El cambio climático es un tema que nos concierne a todos y que en los últimos tiempos ha estado de forma reiterada en el centro de nuestras agendas locales e internacionales. Los efectos del cambio climático intensifican la competencia por recursos como la tierra, la seguridad alimentaria y el agua, exacerbando cada vez más las tensiones socioeconómicas y afectando el bienestar de las distintas poblaciones, especialmente de las poblaciones más vulnerables.

La actividad humana contribuye fuertemente al deterioro del clima y a la pérdida de ecosistemas que ayudan a contrarrestarla. Cada año se liberan en la atmósfera miles de millones de toneladas de CO2 y otros gases de efecto invernadero como resultado de la producción de carbón, petróleo y gas. Adicionalmente, los ecosistemas del planeta no logran absorber las enormes cantidades de gases que emitimos, generando un desbalance en la cantidad de CO2 y aumentando los efectos de la crisis climática.

Es importante resaltar la importancia de la preservación de los ecosistemas y el vínculo que el clima tiene con la biodiversidad. Los cambios climáticos están causando la redistribución geográfica de especies vegetales y animales globalmente. Entender las relaciones recíprocas entre biodiversidad y cambio climático, ayuda tanto al manejo local de la biodiversidad, como al establecimiento de políticas que son implementadas en escalas temporales y espaciales mayores.

Las transformaciones fundamentales en todos los aspectos de la sociedad son importantes para contrarrestar la crisis climática, esto incluye el cultivo de los alimentos, el uso de la tierra, el transporte de mercancías y el fomento de nuestras economías. Desde la UICN se ha propuesto el término de las Soluciones Basadas en la Naturaleza, las cuales se refieren a un conjunto de acciones y políticas que aprovechan el poder de la naturaleza para abordar nuestros desafíos. Es imperativo hacer uso de ellas para contrarrestar los efectos de la crisis climática.

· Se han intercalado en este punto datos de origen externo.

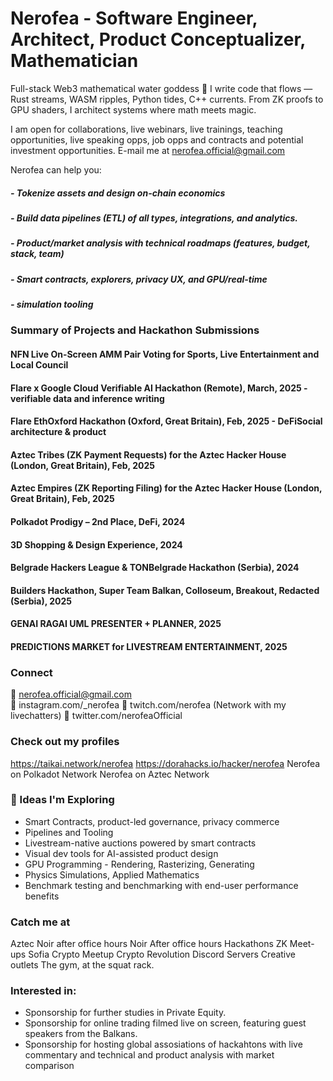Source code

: # Nerofea - Software Engineer, Architect, Product Conceptualizer, Mathematician

Full-stack Web3 mathematical water goddess 🌊
I write code that flows — Rust streams, WASM ripples, Python tides, C++ currents.
From ZK proofs to GPU shaders, I architect systems where math meets magic.

I am open for collaborations, live webinars, live trainings, teaching opportunities, live speaking opps, job opps and contracts and potential investment opportunities. E-mail me at nerofea.official@gmail.com

Nerofea can help you:

##### - Tokenize assets and design on-chain economics
##### - Build data pipelines  (ETL) of all types, integrations, and analytics. 
##### - Product/market analysis with technical roadmaps (features, budget, stack, team)
##### - Smart contracts, explorers, privacy UX, and GPU/real-time 
##### - simulation tooling

### Summary of Projects and Hackathon Submissions

#### NFN Live On-Screen AMM Pair Voting for Sports, Live Entertainment and Local Council

#### Flare x Google Cloud Verifiable AI Hackathon (Remote), March, 2025 - verifiable data and inference writing

#### Flare EthOxford Hackathon (Oxford, Great Britain), Feb, 2025 - DeFiSocial architecture & product

#### Aztec Tribes (ZK Payment Requests) for the Aztec Hacker House (London, Great Britain), Feb, 2025

#### Aztec Empires (ZK Reporting Filing) for the Aztec Hacker House (London, Great Britain), Feb, 2025

#### Polkadot Prodigy – 2nd Place, DeFi, 2024

#### 3D Shopping & Design Experience, 2024

#### Belgrade Hackers League & TONBelgrade Hackathon (Serbia), 2024

#### Builders Hackathon, Super Team Balkan, Colloseum, Breakout, Redacted (Serbia), 2025

#### GENAI RAGAI UML PRESENTER + PLANNER, 2025

#### PREDICTIONS MARKET for LIVESTREAM ENTERTAINMENT, 2025

### Connect
💌 nerofea.official@gmail.com  
💌 instagram.com/_nerofea
💌 twitch.com/nerofea  (Network with my livechatters) 
💌 twitter.com/nerofeaOfficial

### Check out my profiles
https://taikai.network/nerofea
https://dorahacks.io/hacker/nerofea
Nerofea on Polkadot Network
Nerofea on Aztec Network

### 🌱 Ideas I'm Exploring

- Smart Contracts, product-led governance, privacy commerce
- Pipelines and Tooling
- Livestream-native auctions powered by smart contracts  
- Visual dev tools for AI-assisted product design  
- GPU Programming - Rendering, Rasterizing, Generating
- Physics Simulations, Applied Mathematics
- Benchmark testing and benchmarking with end-user performance benefits

### Catch me at
Aztec Noir after office hours 
Noir After office hours
Hackathons
ZK Meet-ups
Sofia Crypto Meetup
Crypto Revolution
Discord Servers
Creative outlets
The gym, at the squat rack. 

### Interested in: 
- Sponsorship for further studies in Private Equity.
- Sponsorship for online trading filmed live on screen, featuring guest speakers from the Balkans. 
- Sponsorship for hosting global assosiations of hackahtons with live commentary and technical and product analysis with market comparison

Finalmente, la sincronización de las agendas internacionales es primordial para lograr los objetivos planteados. Mantener por debajo de 2°C el aumento de la temperatura, incrementar la protección de las áreas protegidas, disminuir la deforestación y las emisiones de CO2, son desafíos que se deben abordar desde todos los niveles sociales y que deben tener en cuenta la voz de las distintas poblaciones. Eventos como el Congreso Mundial de la Naturaleza de la UICN, la COP15, que tendrá continuación en 2022 y la COP26 que viene de suceder en Glasgow, permiten reunir y comprometer las acciones políticas de todas las Partes.